Work instruction → Exclude images and print all the records verbatim.

[Rendered images with source text]

=== Section Start ===

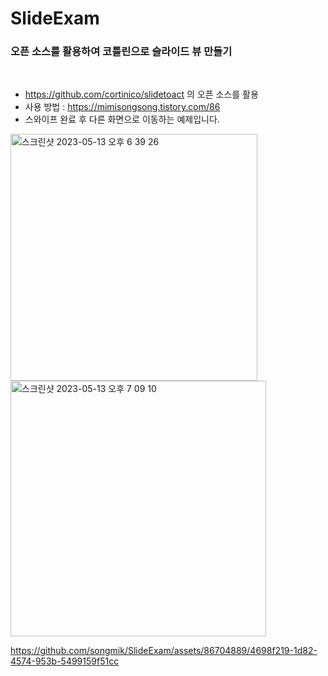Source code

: # SlideExam





### 오픈 소스를 활용하여 코틀린으로 슬라이드 뷰 만들기

<br/>

- https://github.com/cortinico/slidetoact 의 오픈 소스를 활용
- 사용 방법 : https://mimisongsong.tistory.com/86 
- 스와이프 완료 후 다른 화면으로 이동하는 예제입니다.

<img width="395" alt="스크린샷 2023-05-13 오후 6 39 26" src="https://github.com/songmik/SlideExam/assets/86704889/33a79fad-417e-4415-861f-22d5456d364e"><img width="409" alt="스크린샷 2023-05-13 오후 7 09 10" src="https://github.com/songmik/SlideExam/assets/86704889/486c08bc-f575-4ccb-bf61-bc025f6e82e8">



https://github.com/songmik/SlideExam/assets/86704889/4698f219-1d82-4574-953b-5499159f51cc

=== Section End ===

Result of this task →
Source code

: # SlideExam





### 오픈 소스를 활용하여 코틀린으로 슬라이드 뷰 만들기

<br/>

- https://github.com/cortinico/slidetoact 의 오픈 소스를 활용
- 사용 방법 : https://mimisongsong.tistory.com/86 
- 스와이프 완료 후 다른 화면으로 이동하는 예제입니다.

<img width="395" alt="스크린샷 2023-05-13 오후 6 39 26" src="https://github.com/songmik/SlideExam/assets/86704889/33a79fad-417e-4415-861f-22d5456d364e"><img width="409" alt="스크린샷 2023-05-13 오후 7 09 10" src="https://github.com/songmik/SlideExam/assets/86704889/486c08bc-f575-4ccb-bf61-bc025f6e82e8">



https://github.com/songmik/SlideExam/assets/86704889/4698f219-1d82-4574-953b-5499159f51cc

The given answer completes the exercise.